(Stored items)
-------

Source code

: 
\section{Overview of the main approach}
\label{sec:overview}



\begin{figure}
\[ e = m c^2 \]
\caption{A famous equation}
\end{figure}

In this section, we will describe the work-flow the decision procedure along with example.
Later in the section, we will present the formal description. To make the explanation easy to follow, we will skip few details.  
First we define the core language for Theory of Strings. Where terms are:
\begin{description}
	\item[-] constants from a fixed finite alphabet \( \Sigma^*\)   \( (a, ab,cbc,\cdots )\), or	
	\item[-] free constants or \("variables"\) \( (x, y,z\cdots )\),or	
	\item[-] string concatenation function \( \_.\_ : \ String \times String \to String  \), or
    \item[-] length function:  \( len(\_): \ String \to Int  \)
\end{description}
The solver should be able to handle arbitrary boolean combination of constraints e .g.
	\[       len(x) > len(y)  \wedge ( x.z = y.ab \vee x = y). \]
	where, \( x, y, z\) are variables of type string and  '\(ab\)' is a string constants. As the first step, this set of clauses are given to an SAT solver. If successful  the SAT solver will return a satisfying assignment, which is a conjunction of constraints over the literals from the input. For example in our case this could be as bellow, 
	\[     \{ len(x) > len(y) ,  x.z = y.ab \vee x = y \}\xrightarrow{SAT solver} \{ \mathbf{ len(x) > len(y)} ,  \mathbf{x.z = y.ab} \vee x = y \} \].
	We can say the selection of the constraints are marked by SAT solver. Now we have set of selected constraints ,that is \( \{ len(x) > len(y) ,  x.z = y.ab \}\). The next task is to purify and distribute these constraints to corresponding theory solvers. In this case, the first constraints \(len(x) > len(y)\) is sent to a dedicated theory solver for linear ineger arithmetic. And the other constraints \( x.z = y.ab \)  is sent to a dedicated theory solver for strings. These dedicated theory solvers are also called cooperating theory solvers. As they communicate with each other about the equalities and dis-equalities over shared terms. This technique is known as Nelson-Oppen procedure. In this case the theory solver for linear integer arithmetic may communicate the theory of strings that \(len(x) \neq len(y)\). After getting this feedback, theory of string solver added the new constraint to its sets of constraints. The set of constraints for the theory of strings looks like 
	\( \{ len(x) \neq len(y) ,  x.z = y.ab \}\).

-------

◆ WHAT TO WORK ON ◆
Nothing but an exact copy of the lines from the start of the entries through the line containing "where, \( x, y, z\)" belongs in the response.

◆ SOLVED PROBLEM ◆
Source code

: 
\section{Overview of the main approach}
\label{sec:overview}



\begin{figure}
\[ e = m c^2 \]
\caption{A famous equation}
\end{figure}

In this section, we will describe the work-flow the decision procedure along with example.
Later in the section, we will present the formal description. To make the explanation easy to follow, we will skip few details.  
First we define the core language for Theory of Strings. Where terms are:
\begin{description}
	\item[-] constants from a fixed finite alphabet \( \Sigma^*\)   \( (a, ab,cbc,\cdots )\), or	
	\item[-] free constants or \("variables"\) \( (x, y,z\cdots )\),or	
	\item[-] string concatenation function \( \_.\_ : \ String \times String \to String  \), or
    \item[-] length function:  \( len(\_): \ String \to Int  \)
\end{description}
The solver should be able to handle arbitrary boolean combination of constraints e .g.
	\[       len(x) > len(y)  \wedge ( x.z = y.ab \vee x = y). \]
	where, \( x, y, z\) are variables of type string and  '\(ab\)' is a string constants. As the first step, this set of clauses are given to an SAT solver. If successful  the SAT solver will return a satisfying assignment, which is a conjunction of constraints over the literals from the input. For example in our case this could be as bellow, 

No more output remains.